» **What needs to be done**: Starting from the first line below, count every line holding the word "paragraph", then state the total alone.
*** Opening Exercise input ***
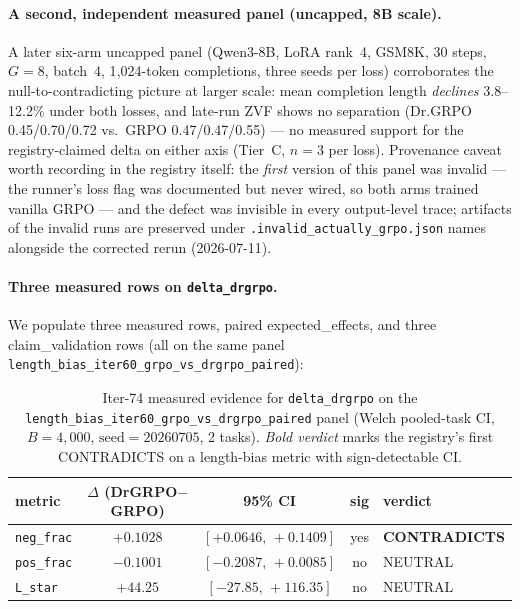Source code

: \paragraph{A second, independent measured panel (uncapped, 8B scale).}
A later six-arm uncapped panel (Qwen3-8B, LoRA rank~4, GSM8K, 30 steps,
$G{=}8$, batch~4, 1{,}024-token completions, three seeds per loss)
corroborates the null-to-contradicting picture at larger scale: mean
completion length \emph{declines} 3.8--12.2\% under both losses, and
late-run ZVF shows no separation (Dr.GRPO 0.45/0.70/0.72 vs.\ GRPO
0.47/0.47/0.55) --- no measured support for the registry-claimed delta
on either axis (Tier~C, $n{=}3$ per loss). Provenance caveat worth
recording in the registry itself: the \emph{first} version of this panel
was invalid --- the runner's loss flag was documented but never wired,
so both arms trained vanilla GRPO --- and the defect was invisible in
every output-level trace; artifacts of the invalid runs are preserved
under \texttt{.invalid\_actually\_grpo.json} names alongside the
corrected rerun (2026-07-11).

\paragraph{Three measured rows on \texttt{delta\_drgrpo}.}
We populate three measured rows, paired expected\_effects, and three
claim\_validation rows (all on the same panel
\texttt{length\_bias\_iter60\_grpo\_vs\_drgrpo\_paired}):

\begin{table}[h]
\centering\scriptsize
\caption{Iter-74 measured evidence for \texttt{delta\_drgrpo} on the
\texttt{length\_bias\_iter60\_grpo\_vs\_drgrpo\_paired} panel
(Welch pooled-task CI, $B=4{,}000$, $\text{seed}=20260705$, 2 tasks).
\emph{Bold verdict} marks the registry's first CONTRADICTS on a
length-bias metric with sign-detectable CI.}
\label{tab:p6-drgrpo-measured}
\begin{tabular}{l c c c l}
\toprule
metric & $\Delta$ (DrGRPO$-$GRPO) & 95\% CI & sig & verdict \\
\midrule
\texttt{neg\_frac}  & $+0.1028$ & $[+0.0646,\,+0.1409]$ & yes & \textbf{CONTRADICTS} \\
\texttt{pos\_frac}  & $-0.1001$ & $[-0.2087,\,+0.0085]$ & no  & NEUTRAL \\
\texttt{L\_star}    & $+44.25$  & $[-27.85,\,+116.35]$  & no  & NEUTRAL \\
\bottomrule
\end{tabular}
\end{table}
*** Closing Exercise input ***
» **Exercise output**: 2